トン・コープマン オルガン・リサイタル
バッハを聴き始めたころからの夢だった(といっても自分の場合ここ10年足らずの話ですが)、トン・コープマンさんのオルガンコンサートに行ってきました。6月21日、場所はミューザ川崎シンフォニーホール。以前ここで松居直美さんの弾く「フーガの技法」を聴いたことは当ブログにも書きました(松居直美「J.S.バッハ:フーガの技法」@ミューザ川崎シンフォニーホール | EPX studio blog)。
コープマン氏は言わずと知れたバロック音楽およびバッハ研究の大家で、特にカンタータや鍵盤楽曲の充実度は群を抜いており、どの盤を聴いても信頼感があります。YouTubeなど動画メディアでの露出も多く、学者然とした気難しそうなひげもじゃの風貌のわりに、アクションが大きくなんだかチャーミングなおじさんがいたらコープマンかもしれません。

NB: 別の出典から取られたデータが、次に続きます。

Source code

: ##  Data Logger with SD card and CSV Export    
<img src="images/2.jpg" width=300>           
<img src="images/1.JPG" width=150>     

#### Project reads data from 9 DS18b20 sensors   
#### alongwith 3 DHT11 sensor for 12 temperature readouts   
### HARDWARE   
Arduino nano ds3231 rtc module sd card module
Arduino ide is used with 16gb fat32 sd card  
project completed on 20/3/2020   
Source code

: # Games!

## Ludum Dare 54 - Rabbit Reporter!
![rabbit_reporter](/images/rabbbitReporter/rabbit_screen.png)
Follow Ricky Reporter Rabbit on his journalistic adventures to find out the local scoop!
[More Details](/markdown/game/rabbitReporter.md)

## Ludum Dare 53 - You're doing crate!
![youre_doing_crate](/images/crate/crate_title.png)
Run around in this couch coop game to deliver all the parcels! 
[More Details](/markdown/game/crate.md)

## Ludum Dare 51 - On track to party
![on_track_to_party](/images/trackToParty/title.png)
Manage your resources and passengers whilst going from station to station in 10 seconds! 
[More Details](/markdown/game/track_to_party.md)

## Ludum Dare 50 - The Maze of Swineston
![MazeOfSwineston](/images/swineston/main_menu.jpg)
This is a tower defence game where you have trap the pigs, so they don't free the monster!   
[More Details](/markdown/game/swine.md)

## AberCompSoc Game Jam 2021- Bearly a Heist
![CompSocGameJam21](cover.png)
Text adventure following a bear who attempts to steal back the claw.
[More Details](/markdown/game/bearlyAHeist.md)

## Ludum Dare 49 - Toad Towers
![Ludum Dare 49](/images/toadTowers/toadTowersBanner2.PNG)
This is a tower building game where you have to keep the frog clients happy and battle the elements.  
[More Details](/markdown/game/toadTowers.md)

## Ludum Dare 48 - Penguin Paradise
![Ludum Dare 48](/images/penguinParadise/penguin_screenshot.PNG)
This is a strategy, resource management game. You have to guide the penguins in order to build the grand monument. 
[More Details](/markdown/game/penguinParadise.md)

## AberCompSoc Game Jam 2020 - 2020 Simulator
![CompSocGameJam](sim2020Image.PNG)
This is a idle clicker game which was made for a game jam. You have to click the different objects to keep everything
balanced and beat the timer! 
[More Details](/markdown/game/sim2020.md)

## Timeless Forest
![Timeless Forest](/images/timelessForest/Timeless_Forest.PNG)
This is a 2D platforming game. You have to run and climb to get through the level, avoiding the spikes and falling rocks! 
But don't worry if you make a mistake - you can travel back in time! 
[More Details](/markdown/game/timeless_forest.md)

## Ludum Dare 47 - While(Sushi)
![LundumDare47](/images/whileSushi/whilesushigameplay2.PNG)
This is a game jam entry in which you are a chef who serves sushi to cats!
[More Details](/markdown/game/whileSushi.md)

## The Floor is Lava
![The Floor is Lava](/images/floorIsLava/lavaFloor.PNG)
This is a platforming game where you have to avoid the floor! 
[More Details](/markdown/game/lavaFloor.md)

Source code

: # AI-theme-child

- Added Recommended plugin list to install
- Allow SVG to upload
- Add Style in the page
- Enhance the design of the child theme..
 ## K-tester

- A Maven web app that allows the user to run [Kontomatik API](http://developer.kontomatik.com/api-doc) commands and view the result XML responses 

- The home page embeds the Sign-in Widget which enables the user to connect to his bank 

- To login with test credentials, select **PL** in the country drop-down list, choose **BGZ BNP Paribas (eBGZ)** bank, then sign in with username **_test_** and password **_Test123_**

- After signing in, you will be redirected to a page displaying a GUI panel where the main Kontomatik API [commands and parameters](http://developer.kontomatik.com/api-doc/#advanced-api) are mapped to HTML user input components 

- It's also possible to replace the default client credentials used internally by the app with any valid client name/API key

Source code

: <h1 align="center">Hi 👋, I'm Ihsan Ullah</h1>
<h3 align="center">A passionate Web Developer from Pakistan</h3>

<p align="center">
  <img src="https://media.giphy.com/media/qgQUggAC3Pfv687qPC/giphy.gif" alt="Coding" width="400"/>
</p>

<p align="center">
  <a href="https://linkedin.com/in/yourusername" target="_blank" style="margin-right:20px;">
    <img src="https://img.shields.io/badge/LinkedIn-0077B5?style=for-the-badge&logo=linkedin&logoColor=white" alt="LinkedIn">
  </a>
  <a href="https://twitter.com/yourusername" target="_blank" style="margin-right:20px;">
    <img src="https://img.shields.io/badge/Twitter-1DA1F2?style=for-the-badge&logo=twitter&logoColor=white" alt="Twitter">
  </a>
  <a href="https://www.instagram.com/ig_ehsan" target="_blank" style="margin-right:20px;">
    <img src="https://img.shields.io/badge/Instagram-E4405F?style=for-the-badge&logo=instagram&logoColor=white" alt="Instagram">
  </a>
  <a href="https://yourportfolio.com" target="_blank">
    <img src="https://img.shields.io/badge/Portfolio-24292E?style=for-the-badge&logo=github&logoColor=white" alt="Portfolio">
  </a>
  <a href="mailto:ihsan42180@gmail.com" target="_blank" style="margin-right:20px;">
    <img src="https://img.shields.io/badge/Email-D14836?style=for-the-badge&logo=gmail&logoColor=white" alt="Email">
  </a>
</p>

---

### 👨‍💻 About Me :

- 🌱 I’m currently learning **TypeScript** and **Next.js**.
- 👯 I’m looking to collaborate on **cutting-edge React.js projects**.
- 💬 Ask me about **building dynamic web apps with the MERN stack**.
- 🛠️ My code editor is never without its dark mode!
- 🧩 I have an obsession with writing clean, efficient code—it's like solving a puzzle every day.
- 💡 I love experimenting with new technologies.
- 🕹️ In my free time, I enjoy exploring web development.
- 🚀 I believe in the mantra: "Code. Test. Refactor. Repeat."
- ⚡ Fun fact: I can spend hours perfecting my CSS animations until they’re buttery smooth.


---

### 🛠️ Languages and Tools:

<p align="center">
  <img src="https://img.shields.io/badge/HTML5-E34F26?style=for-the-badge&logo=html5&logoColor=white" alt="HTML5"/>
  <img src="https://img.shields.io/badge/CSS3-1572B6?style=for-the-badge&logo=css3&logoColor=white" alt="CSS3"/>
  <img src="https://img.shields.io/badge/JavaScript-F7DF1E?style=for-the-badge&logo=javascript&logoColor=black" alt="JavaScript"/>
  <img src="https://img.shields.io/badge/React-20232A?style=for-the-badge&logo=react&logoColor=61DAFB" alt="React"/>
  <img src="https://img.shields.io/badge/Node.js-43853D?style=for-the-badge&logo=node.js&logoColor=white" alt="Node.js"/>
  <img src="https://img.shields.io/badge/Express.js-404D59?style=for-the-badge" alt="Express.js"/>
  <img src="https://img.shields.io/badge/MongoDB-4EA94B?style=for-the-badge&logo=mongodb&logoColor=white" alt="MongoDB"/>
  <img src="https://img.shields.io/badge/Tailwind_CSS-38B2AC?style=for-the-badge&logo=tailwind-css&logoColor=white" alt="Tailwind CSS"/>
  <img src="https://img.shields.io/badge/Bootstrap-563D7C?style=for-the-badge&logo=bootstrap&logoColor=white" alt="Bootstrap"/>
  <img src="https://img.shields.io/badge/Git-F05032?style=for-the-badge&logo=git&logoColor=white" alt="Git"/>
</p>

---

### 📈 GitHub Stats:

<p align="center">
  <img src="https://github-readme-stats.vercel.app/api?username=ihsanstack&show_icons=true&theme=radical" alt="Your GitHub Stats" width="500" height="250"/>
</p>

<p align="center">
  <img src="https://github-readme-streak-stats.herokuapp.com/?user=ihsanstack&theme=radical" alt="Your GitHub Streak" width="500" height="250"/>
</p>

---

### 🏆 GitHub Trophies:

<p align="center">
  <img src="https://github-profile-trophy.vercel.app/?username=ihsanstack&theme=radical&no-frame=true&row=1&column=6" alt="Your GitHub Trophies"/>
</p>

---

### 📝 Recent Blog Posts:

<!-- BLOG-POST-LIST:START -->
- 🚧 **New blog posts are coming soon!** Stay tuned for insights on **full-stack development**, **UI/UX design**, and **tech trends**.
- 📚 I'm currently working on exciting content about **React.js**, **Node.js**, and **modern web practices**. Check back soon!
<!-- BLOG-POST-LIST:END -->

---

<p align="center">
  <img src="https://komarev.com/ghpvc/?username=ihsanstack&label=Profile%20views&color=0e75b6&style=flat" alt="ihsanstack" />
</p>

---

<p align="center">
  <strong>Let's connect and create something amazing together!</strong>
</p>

今回の来日プログラムはブクステフーデ、スヴェーリンク、ダカンそしてJ.S.バッハなど。馴染みのない曲も多かったので、事前にGoogle Play Musicでプレイリストを作って予習しておきました。ほとんどの曲についてコープマン本人の録音があって、改めてGoogle Play Music便利だなと思いました。これ、バラバラの曲をCDで集めようとなったら本当に大変だ。
ミューザ川崎は平日夜でしたがほぼ満員の様子で、さすがに客層も老若男女幅広く。相変わらず壁一面を支配するパイプオルガンの存在感は圧巻で、照明が落とされてスポットが当たると余計に金色に浮かび上がって、宇宙空間のようでした。
コープマン氏の演奏は、映像で観るよりももっとダイナミックで、激しいものでした。1曲目のブクステフーデのトッカータ ヘ長調 BuxWV157からすごい勢いで飛ばす。なんというか、各声部がバッチリ分かれて聞き取れるような整然とした、あるいは神聖さを感じるような重厚な演奏では全然なくて、スピードに乗ったフレーズが塊になってぶつかってくる感じ。圧が凄かった!
おそらくああいうタイプの演奏は好みが別れるところなのでしょうが、私はその人にしかできない、その人の体内の肉体的リズムが湧き出てくるようなものをクラシック音楽のライブ演奏に求めているので、とにかく圧倒されました。本当にコープマンがこの場所で弾いているんだ…という。なんか、バッハが400km歩いてブクステフーデの演奏を聴きに行ったなんていうのが遠い昔の話で良かった。来てくれるんだものね。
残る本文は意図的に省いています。